== TASK STATEMENT ==
Where a line in the listing below holds the word "Verify", count that line; give the total alone.

:: RECORD EXCERPTS

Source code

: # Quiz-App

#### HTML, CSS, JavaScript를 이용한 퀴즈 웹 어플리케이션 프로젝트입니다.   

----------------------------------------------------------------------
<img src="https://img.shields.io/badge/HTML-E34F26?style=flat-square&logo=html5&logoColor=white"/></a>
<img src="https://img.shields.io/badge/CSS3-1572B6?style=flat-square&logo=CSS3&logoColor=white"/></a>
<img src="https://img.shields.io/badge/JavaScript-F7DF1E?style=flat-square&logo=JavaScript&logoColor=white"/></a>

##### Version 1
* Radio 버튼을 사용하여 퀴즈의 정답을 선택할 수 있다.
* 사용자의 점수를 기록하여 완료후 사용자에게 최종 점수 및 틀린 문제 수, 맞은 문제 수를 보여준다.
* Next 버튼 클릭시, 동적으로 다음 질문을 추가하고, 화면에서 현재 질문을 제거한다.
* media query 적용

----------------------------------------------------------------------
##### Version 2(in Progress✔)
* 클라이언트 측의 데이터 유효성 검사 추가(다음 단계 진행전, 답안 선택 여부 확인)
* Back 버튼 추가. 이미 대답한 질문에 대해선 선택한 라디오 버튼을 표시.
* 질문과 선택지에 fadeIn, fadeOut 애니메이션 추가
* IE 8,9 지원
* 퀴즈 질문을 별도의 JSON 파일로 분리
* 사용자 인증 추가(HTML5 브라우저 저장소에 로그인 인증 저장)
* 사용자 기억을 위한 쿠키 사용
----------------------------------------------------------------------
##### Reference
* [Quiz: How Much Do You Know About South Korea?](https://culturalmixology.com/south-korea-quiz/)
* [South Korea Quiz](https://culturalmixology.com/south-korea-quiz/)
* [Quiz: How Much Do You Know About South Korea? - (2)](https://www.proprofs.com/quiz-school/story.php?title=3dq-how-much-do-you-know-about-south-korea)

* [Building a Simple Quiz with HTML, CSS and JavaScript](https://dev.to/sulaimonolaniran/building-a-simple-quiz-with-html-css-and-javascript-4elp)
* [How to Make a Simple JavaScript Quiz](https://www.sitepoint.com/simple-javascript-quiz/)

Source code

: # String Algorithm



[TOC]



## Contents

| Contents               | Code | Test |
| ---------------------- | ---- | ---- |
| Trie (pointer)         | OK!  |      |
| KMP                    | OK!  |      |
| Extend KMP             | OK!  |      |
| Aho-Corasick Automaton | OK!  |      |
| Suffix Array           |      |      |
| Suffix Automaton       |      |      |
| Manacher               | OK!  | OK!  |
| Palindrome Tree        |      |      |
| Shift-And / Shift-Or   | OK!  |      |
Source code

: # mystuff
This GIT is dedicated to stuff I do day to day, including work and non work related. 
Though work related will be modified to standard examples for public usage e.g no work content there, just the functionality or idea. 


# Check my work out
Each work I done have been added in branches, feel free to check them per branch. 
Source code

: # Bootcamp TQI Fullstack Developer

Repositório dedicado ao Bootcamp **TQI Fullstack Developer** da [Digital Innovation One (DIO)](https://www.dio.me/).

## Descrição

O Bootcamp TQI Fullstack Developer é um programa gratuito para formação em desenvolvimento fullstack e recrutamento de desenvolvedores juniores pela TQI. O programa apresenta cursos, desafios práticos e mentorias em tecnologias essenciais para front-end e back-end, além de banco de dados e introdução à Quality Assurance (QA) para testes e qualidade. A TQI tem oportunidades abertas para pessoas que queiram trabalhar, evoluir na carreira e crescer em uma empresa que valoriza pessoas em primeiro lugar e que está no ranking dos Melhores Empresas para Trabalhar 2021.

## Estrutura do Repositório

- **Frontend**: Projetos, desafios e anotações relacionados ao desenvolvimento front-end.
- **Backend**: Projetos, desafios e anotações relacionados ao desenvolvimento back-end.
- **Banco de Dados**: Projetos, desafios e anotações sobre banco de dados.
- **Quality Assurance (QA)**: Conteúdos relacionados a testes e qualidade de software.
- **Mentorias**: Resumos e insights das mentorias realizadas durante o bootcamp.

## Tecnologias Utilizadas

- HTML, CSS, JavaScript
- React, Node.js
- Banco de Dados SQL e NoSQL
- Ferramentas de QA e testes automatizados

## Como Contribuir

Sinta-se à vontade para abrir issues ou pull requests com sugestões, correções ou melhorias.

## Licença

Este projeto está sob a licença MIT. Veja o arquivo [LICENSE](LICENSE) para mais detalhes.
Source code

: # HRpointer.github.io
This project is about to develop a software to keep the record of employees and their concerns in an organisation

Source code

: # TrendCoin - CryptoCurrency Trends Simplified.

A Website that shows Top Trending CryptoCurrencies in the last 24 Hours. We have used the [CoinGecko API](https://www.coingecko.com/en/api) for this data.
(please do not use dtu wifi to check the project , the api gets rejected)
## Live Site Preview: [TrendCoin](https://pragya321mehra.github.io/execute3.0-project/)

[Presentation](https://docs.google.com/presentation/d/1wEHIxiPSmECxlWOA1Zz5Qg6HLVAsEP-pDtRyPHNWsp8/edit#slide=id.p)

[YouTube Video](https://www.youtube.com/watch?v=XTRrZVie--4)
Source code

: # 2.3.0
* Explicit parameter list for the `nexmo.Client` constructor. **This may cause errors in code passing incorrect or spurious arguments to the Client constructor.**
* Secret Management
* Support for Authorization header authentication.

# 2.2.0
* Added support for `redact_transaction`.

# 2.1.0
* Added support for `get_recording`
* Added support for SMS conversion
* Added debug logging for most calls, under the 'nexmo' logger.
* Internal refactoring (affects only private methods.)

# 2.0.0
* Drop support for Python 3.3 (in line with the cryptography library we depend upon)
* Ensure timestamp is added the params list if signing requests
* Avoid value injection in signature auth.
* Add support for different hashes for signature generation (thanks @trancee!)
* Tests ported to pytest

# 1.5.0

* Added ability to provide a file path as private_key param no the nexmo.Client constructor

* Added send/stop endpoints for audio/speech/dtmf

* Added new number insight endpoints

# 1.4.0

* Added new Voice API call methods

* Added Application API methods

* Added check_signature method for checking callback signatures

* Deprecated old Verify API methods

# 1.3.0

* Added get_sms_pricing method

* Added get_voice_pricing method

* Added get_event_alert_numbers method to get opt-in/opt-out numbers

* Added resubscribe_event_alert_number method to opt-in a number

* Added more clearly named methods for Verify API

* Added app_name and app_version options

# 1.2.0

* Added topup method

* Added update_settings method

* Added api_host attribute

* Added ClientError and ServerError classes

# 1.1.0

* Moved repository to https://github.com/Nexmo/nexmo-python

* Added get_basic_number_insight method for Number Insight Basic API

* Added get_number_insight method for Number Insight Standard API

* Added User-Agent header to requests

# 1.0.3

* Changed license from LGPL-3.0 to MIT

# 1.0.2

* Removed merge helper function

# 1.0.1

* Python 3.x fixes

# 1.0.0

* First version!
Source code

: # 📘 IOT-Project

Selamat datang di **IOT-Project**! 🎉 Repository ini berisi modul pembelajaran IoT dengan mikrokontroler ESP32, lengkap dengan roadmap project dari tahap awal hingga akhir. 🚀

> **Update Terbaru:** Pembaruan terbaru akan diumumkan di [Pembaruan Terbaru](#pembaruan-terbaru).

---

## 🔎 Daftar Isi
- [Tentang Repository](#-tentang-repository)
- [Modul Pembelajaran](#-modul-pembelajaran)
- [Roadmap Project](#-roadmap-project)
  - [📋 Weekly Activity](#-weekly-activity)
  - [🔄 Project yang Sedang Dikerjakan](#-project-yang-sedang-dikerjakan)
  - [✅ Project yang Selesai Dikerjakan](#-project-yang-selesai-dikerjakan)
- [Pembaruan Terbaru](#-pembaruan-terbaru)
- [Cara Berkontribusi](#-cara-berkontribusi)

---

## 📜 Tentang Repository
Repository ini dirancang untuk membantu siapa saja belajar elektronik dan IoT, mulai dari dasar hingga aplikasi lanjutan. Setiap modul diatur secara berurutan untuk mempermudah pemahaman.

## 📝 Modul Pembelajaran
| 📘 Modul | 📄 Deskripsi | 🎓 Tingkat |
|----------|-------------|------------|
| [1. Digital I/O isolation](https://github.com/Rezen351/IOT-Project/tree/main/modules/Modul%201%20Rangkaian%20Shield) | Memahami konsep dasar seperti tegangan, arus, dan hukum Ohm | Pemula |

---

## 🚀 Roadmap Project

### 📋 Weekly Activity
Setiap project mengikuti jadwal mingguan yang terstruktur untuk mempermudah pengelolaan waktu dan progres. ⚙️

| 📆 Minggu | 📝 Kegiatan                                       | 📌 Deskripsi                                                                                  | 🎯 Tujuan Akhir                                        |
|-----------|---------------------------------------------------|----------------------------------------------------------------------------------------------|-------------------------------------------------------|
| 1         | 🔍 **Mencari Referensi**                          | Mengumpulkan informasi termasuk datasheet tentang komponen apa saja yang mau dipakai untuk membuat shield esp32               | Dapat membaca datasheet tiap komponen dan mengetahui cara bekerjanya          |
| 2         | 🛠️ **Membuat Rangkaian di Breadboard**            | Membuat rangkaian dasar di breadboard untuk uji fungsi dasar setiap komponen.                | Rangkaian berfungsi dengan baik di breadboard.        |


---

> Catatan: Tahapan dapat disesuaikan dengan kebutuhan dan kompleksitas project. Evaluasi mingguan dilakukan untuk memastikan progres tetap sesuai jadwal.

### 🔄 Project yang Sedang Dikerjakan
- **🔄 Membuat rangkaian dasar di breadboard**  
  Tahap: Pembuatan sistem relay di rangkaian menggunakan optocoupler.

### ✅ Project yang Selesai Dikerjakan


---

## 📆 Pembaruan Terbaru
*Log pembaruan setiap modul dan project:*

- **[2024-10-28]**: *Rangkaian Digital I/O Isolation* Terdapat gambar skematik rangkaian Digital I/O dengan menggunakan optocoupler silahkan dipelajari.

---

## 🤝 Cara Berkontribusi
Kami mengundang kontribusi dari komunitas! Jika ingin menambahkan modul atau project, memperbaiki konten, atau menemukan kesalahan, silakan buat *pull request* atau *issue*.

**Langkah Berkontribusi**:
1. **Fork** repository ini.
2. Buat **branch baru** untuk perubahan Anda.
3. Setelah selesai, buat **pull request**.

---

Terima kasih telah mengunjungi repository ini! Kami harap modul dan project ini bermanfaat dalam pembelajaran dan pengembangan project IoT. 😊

::::

== ANSWER TO THIS PROBLEM ==
2